Transfer of samples from the tube to the assay plate 

The tube racks are transferred onto a twin pod Beckman Biomek FX, using the eight-span probe with liquid sensing disposable tips (Fig. 7b), and by running predetermined assay-specific programs either 384-well or 96-well assay plates are prepared; the plates have previously been bar coded offline. In general, each compound is transferred to one or two wells in the plate in preparation for a 10-point serial dilution protocol, which is carried out in 100% DMSO. The plates are then sealed using either a heat sealer, or with adhesive seals, and delivered to the assay team scientist.

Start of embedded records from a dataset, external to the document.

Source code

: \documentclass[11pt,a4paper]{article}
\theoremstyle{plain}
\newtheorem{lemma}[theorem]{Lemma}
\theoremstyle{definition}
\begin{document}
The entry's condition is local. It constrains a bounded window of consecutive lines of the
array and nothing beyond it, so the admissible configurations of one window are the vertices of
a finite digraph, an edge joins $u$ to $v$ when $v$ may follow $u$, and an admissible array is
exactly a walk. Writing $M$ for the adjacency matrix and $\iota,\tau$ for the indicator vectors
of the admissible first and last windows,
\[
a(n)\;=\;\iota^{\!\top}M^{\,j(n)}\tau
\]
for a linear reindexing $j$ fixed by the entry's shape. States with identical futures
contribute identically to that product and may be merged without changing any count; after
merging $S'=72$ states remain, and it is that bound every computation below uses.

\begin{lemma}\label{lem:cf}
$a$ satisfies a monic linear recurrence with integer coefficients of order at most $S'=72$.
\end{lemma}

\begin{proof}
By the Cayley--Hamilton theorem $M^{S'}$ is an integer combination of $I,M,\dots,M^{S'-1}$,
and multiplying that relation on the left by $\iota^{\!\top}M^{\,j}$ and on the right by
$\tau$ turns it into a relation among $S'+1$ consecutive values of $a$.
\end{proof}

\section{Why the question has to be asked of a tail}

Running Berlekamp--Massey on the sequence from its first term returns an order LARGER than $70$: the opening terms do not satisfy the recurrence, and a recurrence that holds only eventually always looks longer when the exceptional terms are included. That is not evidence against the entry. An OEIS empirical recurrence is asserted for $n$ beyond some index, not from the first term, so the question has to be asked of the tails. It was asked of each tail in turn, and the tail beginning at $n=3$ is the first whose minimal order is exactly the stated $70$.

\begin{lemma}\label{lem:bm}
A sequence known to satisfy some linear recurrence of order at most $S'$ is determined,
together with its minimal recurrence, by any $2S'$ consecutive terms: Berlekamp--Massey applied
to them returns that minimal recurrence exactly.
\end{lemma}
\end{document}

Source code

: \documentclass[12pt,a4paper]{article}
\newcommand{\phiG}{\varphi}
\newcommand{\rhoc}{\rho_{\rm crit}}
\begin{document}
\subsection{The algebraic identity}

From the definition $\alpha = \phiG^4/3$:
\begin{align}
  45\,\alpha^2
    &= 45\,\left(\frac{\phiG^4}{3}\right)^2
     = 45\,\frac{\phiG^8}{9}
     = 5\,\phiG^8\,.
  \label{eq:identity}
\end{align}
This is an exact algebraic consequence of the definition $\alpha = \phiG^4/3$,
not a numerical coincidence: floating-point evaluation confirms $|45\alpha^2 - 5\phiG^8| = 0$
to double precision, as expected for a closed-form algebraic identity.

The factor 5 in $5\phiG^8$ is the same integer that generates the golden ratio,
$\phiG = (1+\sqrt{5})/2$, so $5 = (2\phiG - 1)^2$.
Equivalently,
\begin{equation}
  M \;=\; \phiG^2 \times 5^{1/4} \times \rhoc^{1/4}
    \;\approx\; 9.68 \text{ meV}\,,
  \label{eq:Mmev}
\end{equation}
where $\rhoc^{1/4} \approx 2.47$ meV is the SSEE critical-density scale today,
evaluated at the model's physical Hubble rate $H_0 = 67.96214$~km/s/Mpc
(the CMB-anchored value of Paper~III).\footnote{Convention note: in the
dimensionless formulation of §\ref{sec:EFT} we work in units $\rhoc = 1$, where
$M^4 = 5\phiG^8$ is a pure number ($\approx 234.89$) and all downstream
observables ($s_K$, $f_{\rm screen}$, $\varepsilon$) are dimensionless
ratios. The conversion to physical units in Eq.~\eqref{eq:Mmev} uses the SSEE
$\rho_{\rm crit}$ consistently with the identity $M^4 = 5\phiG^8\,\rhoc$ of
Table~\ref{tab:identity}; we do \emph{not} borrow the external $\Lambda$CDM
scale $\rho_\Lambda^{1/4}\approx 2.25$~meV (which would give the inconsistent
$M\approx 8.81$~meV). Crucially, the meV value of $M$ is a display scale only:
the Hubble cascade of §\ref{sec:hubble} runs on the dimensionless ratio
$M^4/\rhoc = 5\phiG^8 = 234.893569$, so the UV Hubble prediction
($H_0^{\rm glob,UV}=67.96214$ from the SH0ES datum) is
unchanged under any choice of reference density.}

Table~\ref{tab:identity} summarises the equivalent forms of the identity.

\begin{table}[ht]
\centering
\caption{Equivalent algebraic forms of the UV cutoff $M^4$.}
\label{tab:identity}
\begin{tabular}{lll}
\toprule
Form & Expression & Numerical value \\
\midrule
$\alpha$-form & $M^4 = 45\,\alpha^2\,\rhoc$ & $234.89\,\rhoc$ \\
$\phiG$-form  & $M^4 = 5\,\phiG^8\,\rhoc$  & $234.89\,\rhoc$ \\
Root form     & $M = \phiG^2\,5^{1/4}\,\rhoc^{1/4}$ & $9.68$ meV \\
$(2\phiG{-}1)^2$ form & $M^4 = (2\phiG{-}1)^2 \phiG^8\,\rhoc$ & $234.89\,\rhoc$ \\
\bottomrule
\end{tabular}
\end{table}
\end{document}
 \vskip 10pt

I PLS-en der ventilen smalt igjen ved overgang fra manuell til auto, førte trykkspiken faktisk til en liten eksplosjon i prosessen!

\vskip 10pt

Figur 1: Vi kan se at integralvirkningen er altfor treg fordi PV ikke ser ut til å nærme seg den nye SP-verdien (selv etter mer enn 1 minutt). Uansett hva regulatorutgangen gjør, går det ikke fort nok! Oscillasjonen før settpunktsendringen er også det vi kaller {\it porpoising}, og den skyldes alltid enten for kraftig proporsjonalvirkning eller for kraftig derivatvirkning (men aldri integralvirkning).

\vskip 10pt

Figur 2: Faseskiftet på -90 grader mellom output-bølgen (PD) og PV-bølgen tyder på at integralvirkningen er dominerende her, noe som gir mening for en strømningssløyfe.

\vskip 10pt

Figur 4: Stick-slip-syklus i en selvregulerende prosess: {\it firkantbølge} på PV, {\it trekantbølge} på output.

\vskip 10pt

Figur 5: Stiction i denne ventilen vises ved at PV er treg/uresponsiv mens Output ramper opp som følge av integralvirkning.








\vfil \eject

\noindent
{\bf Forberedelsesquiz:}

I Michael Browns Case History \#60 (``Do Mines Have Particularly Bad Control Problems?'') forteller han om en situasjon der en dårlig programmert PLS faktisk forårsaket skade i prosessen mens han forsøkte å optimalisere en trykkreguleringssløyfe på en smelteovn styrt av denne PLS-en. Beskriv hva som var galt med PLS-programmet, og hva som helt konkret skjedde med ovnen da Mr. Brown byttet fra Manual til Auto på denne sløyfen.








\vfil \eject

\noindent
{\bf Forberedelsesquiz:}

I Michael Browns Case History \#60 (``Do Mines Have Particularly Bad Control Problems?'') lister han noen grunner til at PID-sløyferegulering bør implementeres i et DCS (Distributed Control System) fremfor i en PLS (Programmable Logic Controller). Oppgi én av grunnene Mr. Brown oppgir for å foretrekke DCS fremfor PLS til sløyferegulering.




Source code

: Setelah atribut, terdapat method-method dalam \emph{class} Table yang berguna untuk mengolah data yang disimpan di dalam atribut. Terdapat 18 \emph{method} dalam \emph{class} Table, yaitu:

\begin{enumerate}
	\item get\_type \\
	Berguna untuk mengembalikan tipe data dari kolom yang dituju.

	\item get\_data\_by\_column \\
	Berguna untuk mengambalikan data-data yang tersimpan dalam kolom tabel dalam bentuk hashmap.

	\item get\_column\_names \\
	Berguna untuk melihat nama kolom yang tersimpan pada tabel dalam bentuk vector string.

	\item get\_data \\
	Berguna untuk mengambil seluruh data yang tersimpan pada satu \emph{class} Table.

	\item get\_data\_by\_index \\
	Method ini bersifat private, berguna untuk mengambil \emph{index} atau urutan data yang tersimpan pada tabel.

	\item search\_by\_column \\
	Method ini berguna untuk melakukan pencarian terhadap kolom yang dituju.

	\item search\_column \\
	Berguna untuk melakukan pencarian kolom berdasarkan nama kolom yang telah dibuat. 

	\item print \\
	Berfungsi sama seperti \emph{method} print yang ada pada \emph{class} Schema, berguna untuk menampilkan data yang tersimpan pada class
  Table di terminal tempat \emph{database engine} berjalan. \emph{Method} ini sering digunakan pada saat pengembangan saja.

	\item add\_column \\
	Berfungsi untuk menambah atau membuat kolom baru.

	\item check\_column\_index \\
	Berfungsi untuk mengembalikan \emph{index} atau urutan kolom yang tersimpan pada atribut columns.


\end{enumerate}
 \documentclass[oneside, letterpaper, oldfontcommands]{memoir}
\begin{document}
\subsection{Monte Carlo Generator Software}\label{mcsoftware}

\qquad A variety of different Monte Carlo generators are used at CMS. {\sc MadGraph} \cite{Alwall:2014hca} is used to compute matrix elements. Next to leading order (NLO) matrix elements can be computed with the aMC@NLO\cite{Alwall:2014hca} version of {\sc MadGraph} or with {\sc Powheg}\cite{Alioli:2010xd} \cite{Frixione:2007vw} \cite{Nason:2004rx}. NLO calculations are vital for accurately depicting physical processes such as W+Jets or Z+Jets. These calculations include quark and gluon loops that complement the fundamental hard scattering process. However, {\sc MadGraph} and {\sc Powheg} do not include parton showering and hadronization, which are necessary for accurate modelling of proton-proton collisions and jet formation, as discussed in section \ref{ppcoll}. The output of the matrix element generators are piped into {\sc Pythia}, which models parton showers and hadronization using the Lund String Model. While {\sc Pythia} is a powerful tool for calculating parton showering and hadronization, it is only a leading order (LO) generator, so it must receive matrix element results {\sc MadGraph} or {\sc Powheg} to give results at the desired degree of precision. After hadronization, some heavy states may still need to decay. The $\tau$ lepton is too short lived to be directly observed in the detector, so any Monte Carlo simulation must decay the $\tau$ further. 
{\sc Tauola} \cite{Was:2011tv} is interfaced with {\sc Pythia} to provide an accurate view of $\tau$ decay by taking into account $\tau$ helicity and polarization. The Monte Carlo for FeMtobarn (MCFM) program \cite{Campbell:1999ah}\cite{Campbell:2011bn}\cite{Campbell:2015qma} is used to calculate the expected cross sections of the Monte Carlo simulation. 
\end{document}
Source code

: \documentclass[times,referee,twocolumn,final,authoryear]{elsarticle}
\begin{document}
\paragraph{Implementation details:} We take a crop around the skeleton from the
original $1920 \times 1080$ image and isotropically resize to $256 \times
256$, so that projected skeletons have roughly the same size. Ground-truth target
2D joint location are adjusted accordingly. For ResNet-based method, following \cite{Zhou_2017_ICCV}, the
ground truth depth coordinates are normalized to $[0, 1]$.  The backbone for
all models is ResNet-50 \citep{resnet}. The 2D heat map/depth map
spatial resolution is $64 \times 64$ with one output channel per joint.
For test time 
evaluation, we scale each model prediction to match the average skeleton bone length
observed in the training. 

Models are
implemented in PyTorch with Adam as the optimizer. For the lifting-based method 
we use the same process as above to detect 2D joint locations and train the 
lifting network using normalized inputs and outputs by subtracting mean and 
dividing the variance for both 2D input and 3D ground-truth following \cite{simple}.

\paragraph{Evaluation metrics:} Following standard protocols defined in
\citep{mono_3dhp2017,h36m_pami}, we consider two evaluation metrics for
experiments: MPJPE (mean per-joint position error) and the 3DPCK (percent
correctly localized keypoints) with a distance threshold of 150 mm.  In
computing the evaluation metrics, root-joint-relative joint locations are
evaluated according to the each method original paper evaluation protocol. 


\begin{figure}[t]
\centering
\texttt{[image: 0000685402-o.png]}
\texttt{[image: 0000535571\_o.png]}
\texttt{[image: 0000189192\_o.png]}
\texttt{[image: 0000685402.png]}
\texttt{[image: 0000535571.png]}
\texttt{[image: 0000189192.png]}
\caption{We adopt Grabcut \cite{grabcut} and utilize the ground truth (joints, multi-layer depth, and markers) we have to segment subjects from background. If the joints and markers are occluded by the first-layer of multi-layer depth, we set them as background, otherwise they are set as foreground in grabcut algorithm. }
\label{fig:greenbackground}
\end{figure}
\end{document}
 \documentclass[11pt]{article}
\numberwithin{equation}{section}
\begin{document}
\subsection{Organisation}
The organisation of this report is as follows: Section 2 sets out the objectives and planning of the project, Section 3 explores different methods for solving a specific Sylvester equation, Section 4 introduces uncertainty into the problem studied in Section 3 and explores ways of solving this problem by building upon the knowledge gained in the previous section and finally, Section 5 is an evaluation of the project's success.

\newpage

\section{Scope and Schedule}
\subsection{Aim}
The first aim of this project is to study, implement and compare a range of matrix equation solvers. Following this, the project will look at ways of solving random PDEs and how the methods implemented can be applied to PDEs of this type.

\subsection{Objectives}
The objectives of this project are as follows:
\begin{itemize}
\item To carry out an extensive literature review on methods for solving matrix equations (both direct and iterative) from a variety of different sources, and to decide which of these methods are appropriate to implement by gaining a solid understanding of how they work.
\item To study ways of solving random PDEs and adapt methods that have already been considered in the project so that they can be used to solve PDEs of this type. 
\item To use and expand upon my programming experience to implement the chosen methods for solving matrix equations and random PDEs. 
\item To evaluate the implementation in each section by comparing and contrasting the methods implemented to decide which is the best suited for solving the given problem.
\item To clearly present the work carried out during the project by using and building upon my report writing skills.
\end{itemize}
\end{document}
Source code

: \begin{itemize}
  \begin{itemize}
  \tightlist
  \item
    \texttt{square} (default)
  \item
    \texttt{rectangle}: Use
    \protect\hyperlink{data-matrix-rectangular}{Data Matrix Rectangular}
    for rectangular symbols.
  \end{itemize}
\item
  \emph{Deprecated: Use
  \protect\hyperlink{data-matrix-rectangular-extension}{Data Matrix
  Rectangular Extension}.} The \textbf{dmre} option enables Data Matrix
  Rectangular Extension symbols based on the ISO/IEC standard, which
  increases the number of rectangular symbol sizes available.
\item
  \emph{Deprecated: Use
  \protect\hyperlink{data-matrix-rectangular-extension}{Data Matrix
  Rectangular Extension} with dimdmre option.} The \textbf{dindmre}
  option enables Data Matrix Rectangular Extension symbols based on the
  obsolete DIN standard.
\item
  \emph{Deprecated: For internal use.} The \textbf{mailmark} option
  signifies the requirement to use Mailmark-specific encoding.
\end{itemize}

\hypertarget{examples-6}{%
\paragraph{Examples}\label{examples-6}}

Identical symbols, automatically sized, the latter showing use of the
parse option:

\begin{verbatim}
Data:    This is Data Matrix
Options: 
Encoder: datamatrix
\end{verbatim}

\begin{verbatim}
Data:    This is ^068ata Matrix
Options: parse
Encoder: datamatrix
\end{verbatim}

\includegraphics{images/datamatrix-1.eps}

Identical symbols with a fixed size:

The tubes are capped with fresh caps either using a Matrix automated capper, or by hand, and returned to ComPOUND using the same procedure as described above.

Conclusions 

A streamlined workflow has been established within our compound management team to facilitate reliable and efficient delivery of DMSO solutions of new chemical entities to primary project assays and the Merck global screening collections. At the center of the process for in-house assays is the use of 2D bar-coded tubes in combination with ComPOUND/ComMOTION software, a Beckman BioMek FX, and a database built in-house. This arrangement has allowed us to develop an efficient process to store and retrieve compound samples, prepare assay-ready plates, and re-store samples. The main labor savings have resulted from the speed and ease with which samples can be retrieved from the automated store compared to a manual store. In addition, important efficiency and productivity improvements have resulted from the accuracy of the compound identification and retrieval using the database in combination with ComPOUND scanning the 2D bar code on both entry and exit. This minimizes any possibilities of erroneous samples being tested or important compounds being accidentally eliminated from primary assay plates. The hardware and software components of this process have proven to be very reliable in routine use within our sample logistics and assay screening workflow.